La lucha contra la caza clandestina y el maltrato animal sumó un antecedente de gran relevancia en la provincia de Buenos Aires. Una resolución dictada por la Justicia del Departamento Judicial de Mercedes dispuso la incautación definitiva de dos galgos utilizados presuntamente para actividades ilegales, priorizando su recuperación y bienestar por encima de su restitución a quienes los poseían.
El caso representa un cambio significativo en la manera de abordar este tipo de delitos, ya que los animales fueron considerados sujetos que requieren protección específica dentro del proceso judicial. Además, la medida fortalece las estrategias de conservación de la fauna silvestre al desalentar prácticas de caza prohibidas.
La decisión también refuerza la importancia de aplicar criterios ambientales en investigaciones vinculadas al uso ilegal de animales para la persecución de especies nativas, una actividad que genera impactos negativos sobre la biodiversidad.

Un operativo contra la caza ilegal derivó en un fallo sin precedentes
La investigación fue impulsada por el fiscal Lisandro Masson, titular de la Unidad Funcional de Instrucción N.º 4, luego de detectar la utilización de perros en un establecimiento rural de San Antonio de Areco para actividades incompatibles con la normativa que protege la fauna silvestre.
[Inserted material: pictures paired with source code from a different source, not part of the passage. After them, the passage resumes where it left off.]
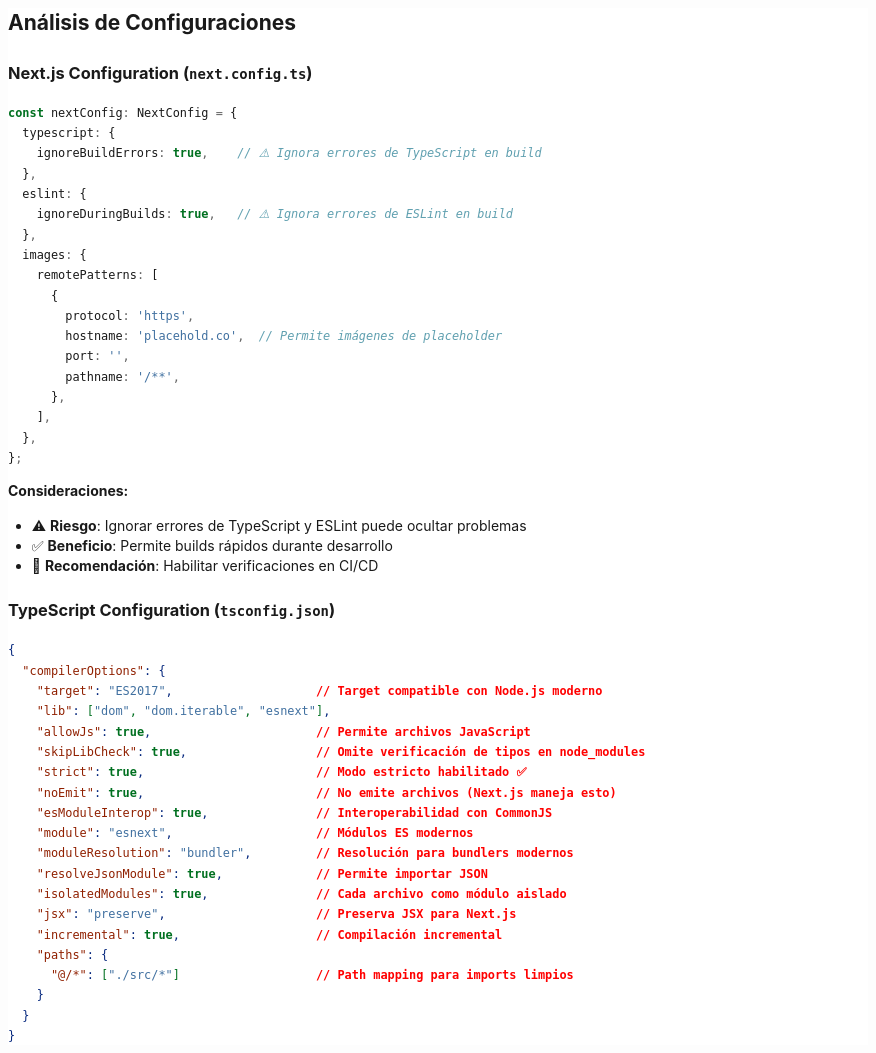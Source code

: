 ## Análisis de Configuraciones

### Next.js Configuration (`next.config.ts`)

```typescript
const nextConfig: NextConfig = {
  typescript: {
    ignoreBuildErrors: true,    // ⚠️ Ignora errores de TypeScript en build
  },
  eslint: {
    ignoreDuringBuilds: true,   // ⚠️ Ignora errores de ESLint en build
  },
  images: {
    remotePatterns: [
      {
        protocol: 'https',
        hostname: 'placehold.co',  // Permite imágenes de placeholder
        port: '',
        pathname: '/**',
      },
    ],
  },
};
```

**Consideraciones:**
- ⚠️ **Riesgo**: Ignorar errores de TypeScript y ESLint puede ocultar problemas
- ✅ **Beneficio**: Permite builds rápidos durante desarrollo
- 🔧 **Recomendación**: Habilitar verificaciones en CI/CD

### TypeScript Configuration (`tsconfig.json`)

```json
{
  "compilerOptions": {
    "target": "ES2017",                    // Target compatible con Node.js moderno
    "lib": ["dom", "dom.iterable", "esnext"],
    "allowJs": true,                       // Permite archivos JavaScript
    "skipLibCheck": true,                  // Omite verificación de tipos en node_modules
    "strict": true,                        // Modo estricto habilitado ✅
    "noEmit": true,                        // No emite archivos (Next.js maneja esto)
    "esModuleInterop": true,               // Interoperabilidad con CommonJS
    "module": "esnext",                    // Módulos ES modernos
    "moduleResolution": "bundler",         // Resolución para bundlers modernos
    "resolveJsonModule": true,             // Permite importar JSON
    "isolatedModules": true,               // Cada archivo como módulo aislado
    "jsx": "preserve",                     // Preserva JSX para Next.js
    "incremental": true,                   // Compilación incremental
    "paths": {
      "@/*": ["./src/*"]                   // Path mapping para imports limpios
    }
  }
}
```
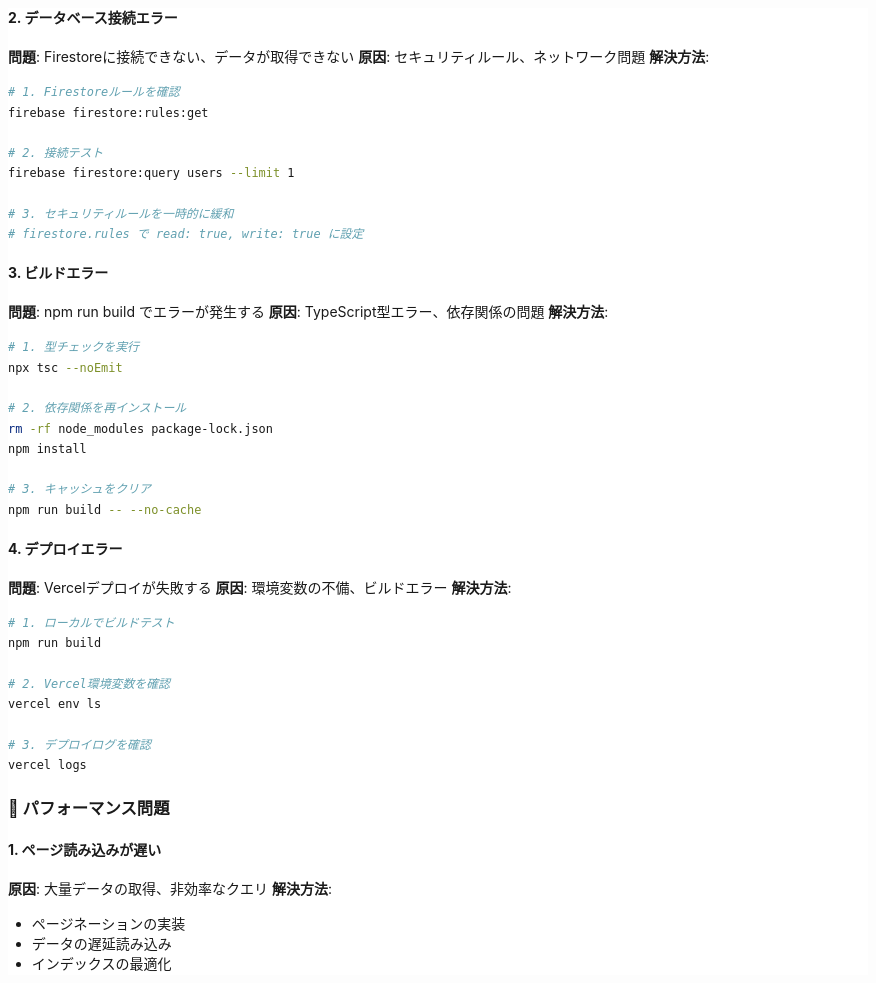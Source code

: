 #### 2. データベース接続エラー
**問題**: Firestoreに接続できない、データが取得できない
**原因**: セキュリティルール、ネットワーク問題
**解決方法**:
```bash
# 1. Firestoreルールを確認
firebase firestore:rules:get

# 2. 接続テスト
firebase firestore:query users --limit 1

# 3. セキュリティルールを一時的に緩和
# firestore.rules で read: true, write: true に設定
```

#### 3. ビルドエラー
**問題**: npm run build でエラーが発生する
**原因**: TypeScript型エラー、依存関係の問題
**解決方法**:
```bash
# 1. 型チェックを実行
npx tsc --noEmit

# 2. 依存関係を再インストール
rm -rf node_modules package-lock.json
npm install

# 3. キャッシュをクリア
npm run build -- --no-cache
```

#### 4. デプロイエラー
**問題**: Vercelデプロイが失敗する
**原因**: 環境変数の不備、ビルドエラー
**解決方法**:
```bash
# 1. ローカルでビルドテスト
npm run build

# 2. Vercel環境変数を確認
vercel env ls

# 3. デプロイログを確認
vercel logs
```

### 🔧 パフォーマンス問題

#### 1. ページ読み込みが遅い
**原因**: 大量データの取得、非効率なクエリ
**解決方法**:
- ページネーションの実装
- データの遅延読み込み
- インデックスの最適化

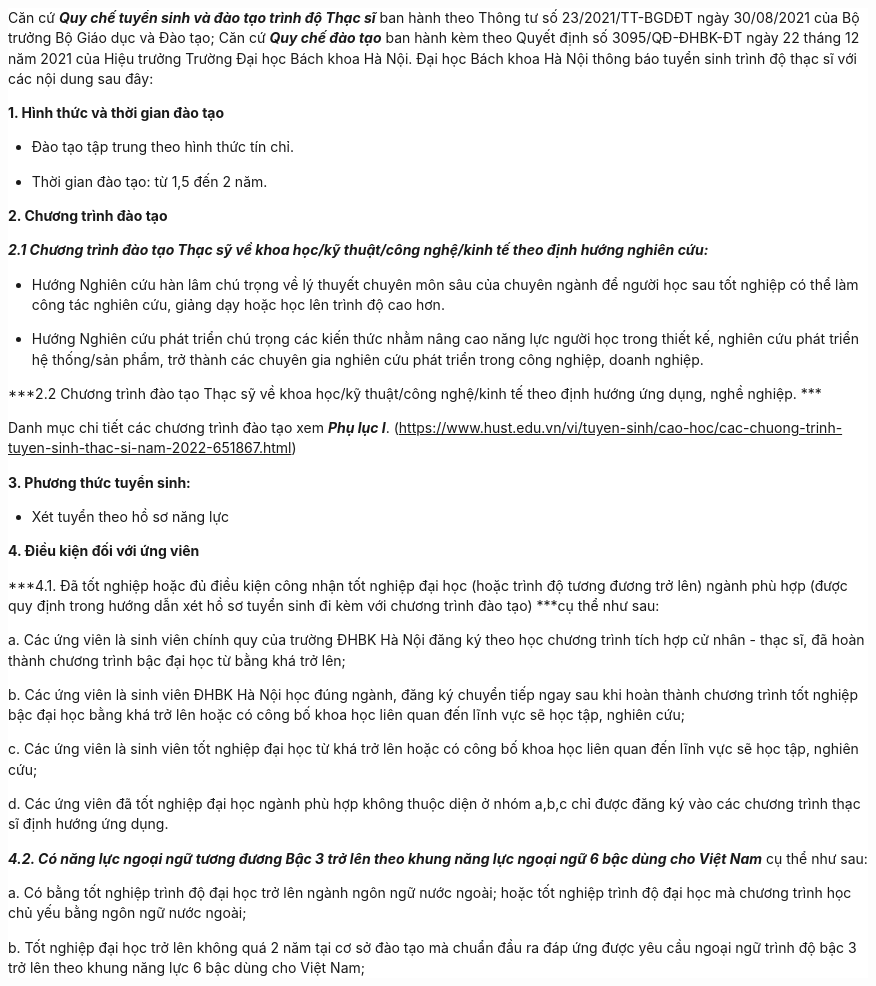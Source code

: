 Căn cứ ***Quy chế tuyển sinh và đào tạo trình độ Thạc sĩ*** ban hành theo Thông tư số 23/2021/TT-BGDĐT ngày 30/08/2021 của Bộ trưởng Bộ Giáo dục và Đào tạo; Căn cứ ***Quy chế đào tạo*** ban hành kèm theo Quyết định số 3095/QĐ-ĐHBK-ĐT ngày 22 tháng 12 năm 2021 của Hiệu trưởng Trường Đại học Bách khoa Hà Nội. Đại học Bách khoa Hà Nội thông báo tuyển sinh trình độ thạc sĩ với các nội dung sau đây:<br/>

**1. Hình thức và thời gian đào tạo**<br/>

- Đào tạo tập trung theo hình thức tín chỉ.<br/>

- Thời gian đào tạo: từ 1,5 đến 2 năm.<br/>

**2. Chương trình đào tạo**<br/>

***2.1 Chương trình đào tạo Thạc sỹ về khoa học/kỹ thuật/công nghệ/kinh tế theo định hướng nghiên cứu:***<br/>

- Hướng Nghiên cứu hàn lâm chú trọng về lý thuyết chuyên môn sâu của chuyên ngành để người học sau tốt nghiệp có thể làm công tác nghiên cứu, giảng dạy hoặc học lên trình độ cao hơn. <br/>

- Hướng Nghiên cứu phát triển chú trọng các kiến thức nhằm nâng cao năng lực người học trong thiết kế, nghiên cứu phát triển hệ thống/sản phẩm, trở thành các chuyên gia nghiên cứu phát triển trong công nghiệp, doanh nghiệp.<br/>

***2.2 Chương trình đào tạo Thạc sỹ về khoa học/kỹ thuật/công nghệ/kinh tế theo định hướng ứng dụng, nghề nghiệp. ***<br/>

Danh mục chi tiết các chương trình đào tạo xem _**Phụ lục I**_. (https://www.hust.edu.vn/vi/tuyen-sinh/cao-hoc/cac-chuong-trinh-tuyen-sinh-thac-si-nam-2022-651867.html)<br/>

**3. Phương thức tuyển sinh:**<br/>

- Xét tuyển theo hồ sơ năng lực<br/>

**4. Điều kiện đối với ứng viên**<br/>

***4.1. Đã tốt nghiệp hoặc đủ điều kiện công nhận tốt nghiệp đại học (hoặc trình độ tương đương trở lên) ngành phù hợp (được quy định trong hướng dẫn xét hồ sơ tuyển sinh đi kèm với chương trình đào tạo) ***cụ thể như sau:<br/>

a. Các ứng viên là sinh viên chính quy của trường ĐHBK Hà Nội đăng ký theo học chương trình tích hợp cử nhân - thạc sĩ, đã hoàn thành chương trình bậc đại học từ bằng khá trở lên;<br/>

b. Các ứng viên là sinh viên ĐHBK Hà Nội học đúng ngành, đăng ký chuyển tiếp ngay sau khi hoàn thành chương trình tốt nghiệp bậc đại học bằng khá trở lên hoặc có công bố khoa học liên quan đến lĩnh vực sẽ học tập, nghiên cứu;<br/>

c. Các ứng viên là sinh viên tốt nghiệp đại học từ khá trở lên hoặc có công bố khoa học liên quan đến lĩnh vực sẽ học tập, nghiên cứu;<br/>

d. Các ứng viên đã tốt nghiệp đại học ngành phù hợp không thuộc diện ở nhóm a,b,c chỉ được đăng ký vào các chương trình thạc sĩ định hướng ứng dụng.<br/>

***4.2. Có năng lực ngoại ngữ tương đương Bậc 3 trở lên theo khung năng lực ngoại ngữ 6 bậc dùng cho Việt Nam*** cụ thể như sau:<br/>

a. Có bằng tốt nghiệp trình độ đại học trở lên ngành ngôn ngữ nước ngoài; hoặc tốt nghiệp trình độ đại học mà chương trình học chủ yếu bằng ngôn ngữ nước ngoài;<br/>

b. Tốt nghiệp đại học trở lên không quá 2 năm tại cơ sở đào tạo mà chuẩn đầu ra đáp ứng được yêu cầu ngoại ngữ trình độ bậc 3 trở lên theo khung năng lực 6 bậc dùng cho Việt Nam;<br/>
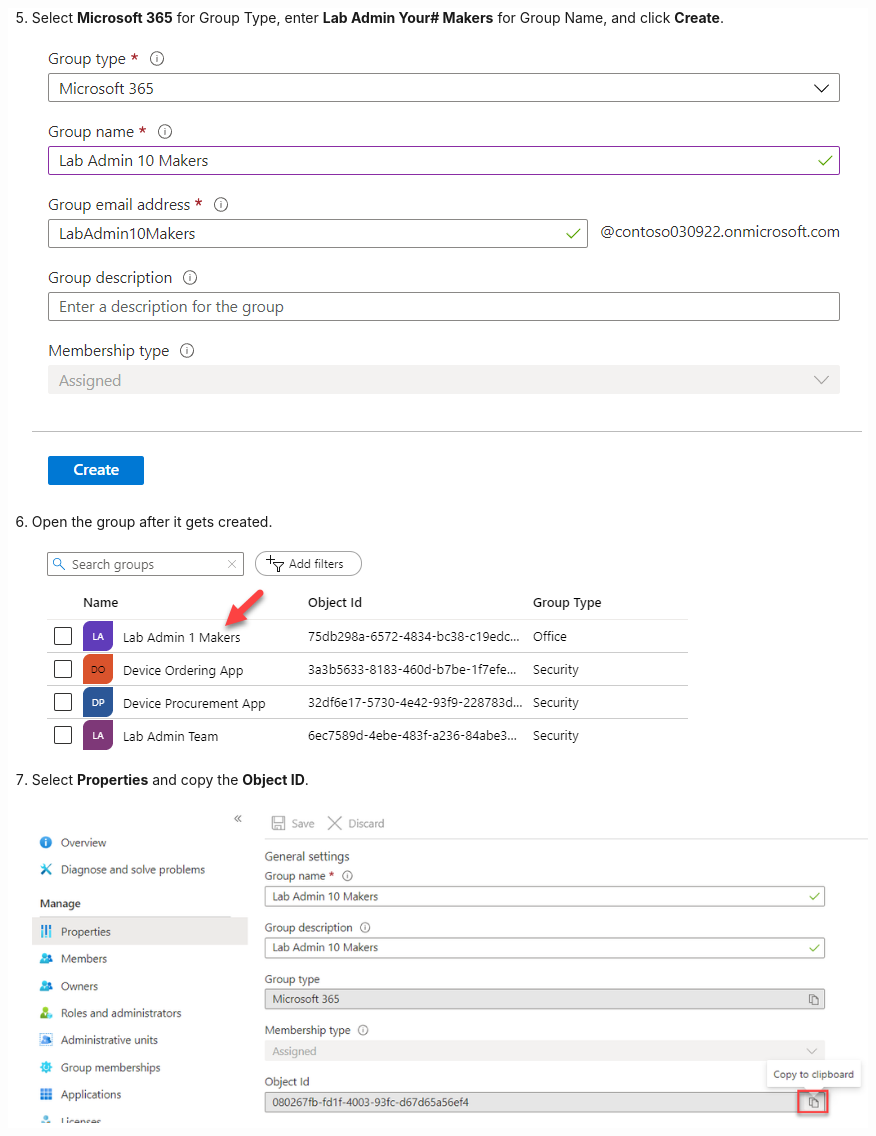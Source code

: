 5. Select **Microsoft 365** for Group Type, enter **Lab Admin Your# Makers** for Group Name, and click **Create**. 

     ![](images/M03/image63.png)   
     
6. Open the group after it gets created.

     ![](images/M03/image64.png) 
     
7. Select **Properties** and copy the **Object ID**. 

      ![](images/M03/image65.png)  
      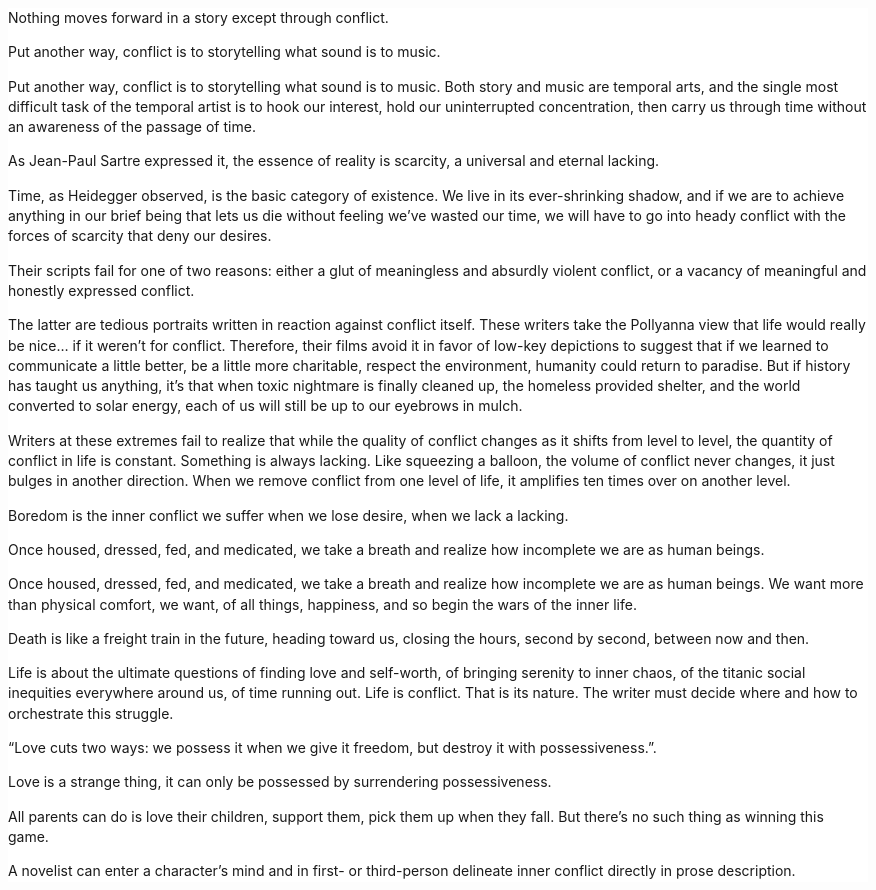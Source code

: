 Nothing moves forward in a story except through conflict.

Put another way, conflict is to storytelling what sound is to music.

Put another way, conflict is to storytelling what sound is to music. Both story and music are temporal arts, and the single most difficult task of the temporal artist is to hook our interest, hold our uninterrupted concentration, then carry us through time without an awareness of the passage of time.

As Jean-Paul Sartre expressed it, the essence of reality is scarcity, a universal and eternal lacking.

Time, as Heidegger observed, is the basic category of existence. We live in its ever-shrinking shadow, and if we are to achieve anything in our brief being that lets us die without feeling we’ve wasted our time, we will have to go into heady conflict with the forces of scarcity that deny our desires.

Their scripts fail for one of two reasons: either a glut of meaningless and absurdly violent conflict, or a vacancy of meaningful and honestly expressed conflict.

The latter are tedious portraits written in reaction against conflict itself. These writers take the Pollyanna view that life would really be nice… if it weren’t for conflict. Therefore, their films avoid it in favor of low-key depictions to suggest that if we learned to communicate a little better, be a little more charitable, respect the environment, humanity could return to paradise. But if history has taught us anything, it’s that when toxic nightmare is finally cleaned up, the homeless provided shelter, and the world converted to solar energy, each of us will still be up to our eyebrows in mulch.

Writers at these extremes fail to realize that while the quality of conflict changes as it shifts from level to level, the quantity of conflict in life is constant. Something is always lacking. Like squeezing a balloon, the volume of conflict never changes, it just bulges in another direction. When we remove conflict from one level of life, it amplifies ten times over on another level.

Boredom is the inner conflict we suffer when we lose desire, when we lack a lacking.

Once housed, dressed, fed, and medicated, we take a breath and realize how incomplete we are as human beings.

Once housed, dressed, fed, and medicated, we take a breath and realize how incomplete we are as human beings. We want more than physical comfort, we want, of all things, happiness, and so begin the wars of the inner life.

Death is like a freight train in the future, heading toward us, closing the hours, second by second, between now and then.

Life is about the ultimate questions of finding love and self-worth, of bringing serenity to inner chaos, of the titanic social inequities everywhere around us, of time running out. Life is conflict. That is its nature. The writer must decide where and how to orchestrate this struggle.

“Love cuts two ways: we possess it when we give it freedom, but destroy it with possessiveness.”.

Love is a strange thing, it can only be possessed by surrendering possessiveness.

All parents can do is love their children, support them, pick them up when they fall. But there’s no such thing as winning this game.

A novelist can enter a character’s mind and in first- or third-person delineate inner conflict directly in prose description.
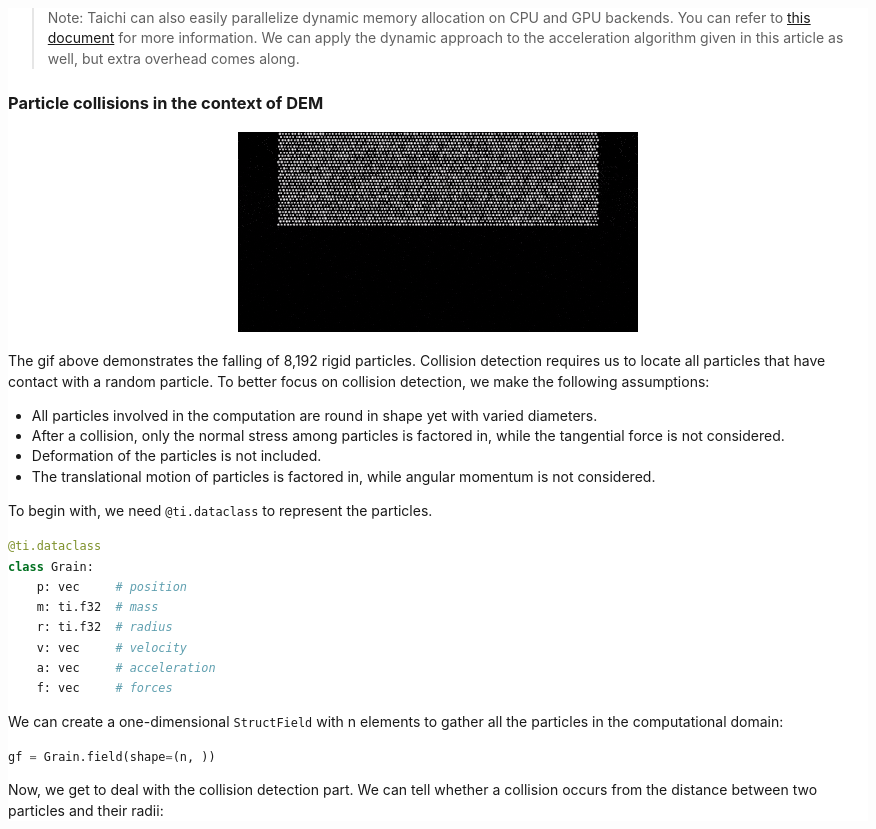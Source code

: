 >Note: Taichi can also easily parallelize dynamic memory allocation on CPU and GPU backends. You can refer to [this document](https://docs.taichi-lang.org/docs/sparse) for more information. We can apply the dynamic approach to the acceleration algorithm given in this article as well, but extra overhead comes along.

### Particle collisions in the context of DEM

<center>

![demo](./pics/Demo.gif)
</center>

The gif above demonstrates the falling of 8,192 rigid particles. Collision detection requires us to locate all particles that have contact with a random particle. To better focus on collision detection, we make the following assumptions:

- All particles involved in the computation are round in shape yet with varied diameters.
- After a collision, only the normal stress among particles is factored in, while the tangential force is not considered.
- Deformation of the particles is not included.
- The translational motion of particles is factored in, while angular momentum is not considered.

To begin with, we need `@ti.dataclass` to represent the particles.

```python
@ti.dataclass
class Grain:
    p: vec     # position
    m: ti.f32  # mass
    r: ti.f32  # radius
    v: vec     # velocity
    a: vec     # acceleration
    f: vec     # forces
```

We can create a one-dimensional `StructField` with n elements to gather all the particles in the computational domain:

```python
gf = Grain.field(shape=(n, ))
```

Now, we get to deal with the collision detection part. We can tell whether a collision occurs from the distance between two particles and their radii:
Durante el procedimiento, efectivos del Comando de Prevención Rural (CPR) secuestraron dos galgos que habrían sido empleados para perseguir animales silvestres, en infracción a la legislación vigente sobre conservación de la fauna.
Posteriormente, la Justicia resolvió que ambos ejemplares no regresaran al establecimiento investigado ni fueran alojados en dependencias estatales. En cambio, fueron entregados bajo custodia de la asociación civil Corazones Vagabundos, que asumió las tareas de atención veterinaria, alimentación y rehabilitación mientras continúa la causa penal.
El estado de los animales evidenció una situación de maltrato
Los informes veterinarios incorporados al expediente revelaron que ambos galgos presentaban lesiones compatibles con un uso intensivo en actividades de caza.
Entre las afecciones detectadas figuraban heridas, cortes, dolores persistentes, dificultades para desplazarse y posibles lesiones internas, además de signos compatibles con un deterioro físico prolongado.
Asimismo, los especialistas observaron indicios de restricción alimentaria deliberada, una práctica utilizada para estimular el instinto de persecución durante la caza ilegal. Los perros también manifestaban temor y resistencia al contacto con las personas, una conducta frecuente en animales sometidos a situaciones de violencia.
Qué normas protegen a los galgos y a los animales utilizados para la caza en Argentina
La protección jurídica de los galgos en Argentina se sustenta en distintas normas nacionales y provinciales. La Ley Nacional N.º 14.346 sanciona los actos de maltrato y crueldad hacia los animales, estableciendo penas para quienes los sometan a sufrimientos injustificados.
Por otra parte, la Ley Nacional N.º 22.421 de Conservación de la Fauna Silvestre prohíbe la captura y persecución ilegal de especies protegidas, por lo que el empleo de perros para actividades de caza clandestina también puede constituir una infracción ambiental.
Además, desde 2016 rige la Ley Nacional N.º 27.330, que prohíbe en todo el territorio argentino las carreras de perros, una práctica históricamente asociada a la explotación, el abandono y el maltrato de galgos. Paralelamente, diversas provincias cuentan con normativas complementarias destinadas a fortalecer la protección animal y el control de la caza ilegal.
Un antecedente que fortalece la protección de la biodiversidad
La resolución judicial es considerada un precedente relevante para futuras investigaciones sobre delitos ambientales en la provincia de Buenos Aires.
Al impedir que los animales regresen a los presuntos responsables, el fallo incorpora una perspectiva que prioriza tanto el bienestar de los ejemplares como la preservación de la fauna silvestre afectada por la caza clandestina.
De este modo, la decisión podría consolidar nuevas herramientas para combatir prácticas ilegales que perjudican los ecosistemas, promoviendo una mayor articulación entre la protección animal, la conservación de la biodiversidad y la aplicación de la legislación ambiental vigente.